WHAT YOU SHOULD DO
Provide only the number of lines in the data below that contain the word "Driver".

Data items
========================================
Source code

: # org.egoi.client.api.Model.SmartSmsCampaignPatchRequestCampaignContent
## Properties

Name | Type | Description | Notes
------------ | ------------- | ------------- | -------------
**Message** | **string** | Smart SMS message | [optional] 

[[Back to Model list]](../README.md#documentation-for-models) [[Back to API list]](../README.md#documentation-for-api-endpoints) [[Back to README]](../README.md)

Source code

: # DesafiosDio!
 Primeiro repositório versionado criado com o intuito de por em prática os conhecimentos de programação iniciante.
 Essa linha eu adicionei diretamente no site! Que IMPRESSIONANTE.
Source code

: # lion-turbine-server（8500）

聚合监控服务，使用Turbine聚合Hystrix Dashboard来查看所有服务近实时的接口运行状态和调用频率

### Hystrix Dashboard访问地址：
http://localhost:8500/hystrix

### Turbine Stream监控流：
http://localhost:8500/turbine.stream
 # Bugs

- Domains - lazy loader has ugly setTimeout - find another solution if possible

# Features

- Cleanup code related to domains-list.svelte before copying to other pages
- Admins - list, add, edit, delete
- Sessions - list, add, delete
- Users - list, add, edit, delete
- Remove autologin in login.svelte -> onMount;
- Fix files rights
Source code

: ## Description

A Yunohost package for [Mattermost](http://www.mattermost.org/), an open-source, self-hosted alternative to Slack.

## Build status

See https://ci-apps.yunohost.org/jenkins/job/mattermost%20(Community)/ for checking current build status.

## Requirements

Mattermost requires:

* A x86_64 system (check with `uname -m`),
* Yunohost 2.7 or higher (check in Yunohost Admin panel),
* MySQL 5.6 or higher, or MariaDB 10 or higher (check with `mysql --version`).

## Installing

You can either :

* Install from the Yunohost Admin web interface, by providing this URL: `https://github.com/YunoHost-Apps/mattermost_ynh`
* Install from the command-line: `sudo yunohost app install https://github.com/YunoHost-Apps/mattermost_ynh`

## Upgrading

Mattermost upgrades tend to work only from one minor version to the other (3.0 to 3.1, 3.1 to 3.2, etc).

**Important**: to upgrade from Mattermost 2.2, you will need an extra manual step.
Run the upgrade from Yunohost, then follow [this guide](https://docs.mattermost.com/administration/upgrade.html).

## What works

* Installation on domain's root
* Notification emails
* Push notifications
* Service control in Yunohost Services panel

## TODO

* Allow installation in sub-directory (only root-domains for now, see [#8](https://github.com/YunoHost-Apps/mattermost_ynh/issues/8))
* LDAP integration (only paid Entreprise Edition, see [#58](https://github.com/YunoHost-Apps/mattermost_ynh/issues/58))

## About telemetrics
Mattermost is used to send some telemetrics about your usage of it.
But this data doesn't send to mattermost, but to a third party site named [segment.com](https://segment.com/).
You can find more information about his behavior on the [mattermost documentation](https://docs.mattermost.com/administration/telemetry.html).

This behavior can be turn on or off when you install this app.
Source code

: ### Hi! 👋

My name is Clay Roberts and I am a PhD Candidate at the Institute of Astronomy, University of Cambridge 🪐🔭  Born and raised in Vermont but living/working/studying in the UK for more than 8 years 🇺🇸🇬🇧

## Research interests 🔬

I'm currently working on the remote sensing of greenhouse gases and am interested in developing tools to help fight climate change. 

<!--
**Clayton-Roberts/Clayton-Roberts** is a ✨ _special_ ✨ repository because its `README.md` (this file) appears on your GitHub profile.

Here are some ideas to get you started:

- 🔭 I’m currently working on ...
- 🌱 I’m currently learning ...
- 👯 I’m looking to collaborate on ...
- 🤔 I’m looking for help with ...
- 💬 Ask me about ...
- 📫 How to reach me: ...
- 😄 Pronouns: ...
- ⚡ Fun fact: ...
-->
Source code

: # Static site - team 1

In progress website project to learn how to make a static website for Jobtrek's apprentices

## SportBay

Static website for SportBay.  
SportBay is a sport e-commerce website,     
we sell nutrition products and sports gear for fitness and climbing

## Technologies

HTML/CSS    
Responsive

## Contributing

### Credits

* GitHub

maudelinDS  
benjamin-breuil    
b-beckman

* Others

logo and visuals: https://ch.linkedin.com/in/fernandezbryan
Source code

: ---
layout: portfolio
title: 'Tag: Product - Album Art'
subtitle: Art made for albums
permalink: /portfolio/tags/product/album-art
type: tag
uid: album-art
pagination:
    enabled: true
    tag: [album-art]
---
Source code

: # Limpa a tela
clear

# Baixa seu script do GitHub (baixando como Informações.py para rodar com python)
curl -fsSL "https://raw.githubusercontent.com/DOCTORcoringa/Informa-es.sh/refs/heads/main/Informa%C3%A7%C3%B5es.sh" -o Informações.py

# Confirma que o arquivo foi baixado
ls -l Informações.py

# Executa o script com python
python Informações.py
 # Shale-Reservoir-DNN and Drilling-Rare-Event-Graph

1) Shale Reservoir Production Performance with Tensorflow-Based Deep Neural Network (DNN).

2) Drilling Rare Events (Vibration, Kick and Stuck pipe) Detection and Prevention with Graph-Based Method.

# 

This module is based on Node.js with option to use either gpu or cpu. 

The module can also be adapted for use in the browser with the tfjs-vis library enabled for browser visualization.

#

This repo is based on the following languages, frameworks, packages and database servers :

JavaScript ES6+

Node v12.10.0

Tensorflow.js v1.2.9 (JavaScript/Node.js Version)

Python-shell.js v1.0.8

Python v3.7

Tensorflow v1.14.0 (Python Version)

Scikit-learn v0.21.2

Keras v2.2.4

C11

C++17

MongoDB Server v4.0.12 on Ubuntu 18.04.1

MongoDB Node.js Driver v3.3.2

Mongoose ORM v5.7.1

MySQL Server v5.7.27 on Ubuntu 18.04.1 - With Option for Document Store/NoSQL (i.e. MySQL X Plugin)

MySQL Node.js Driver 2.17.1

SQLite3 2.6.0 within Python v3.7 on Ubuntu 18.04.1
========================================
SOLUTION TO THIS EXERCISE
2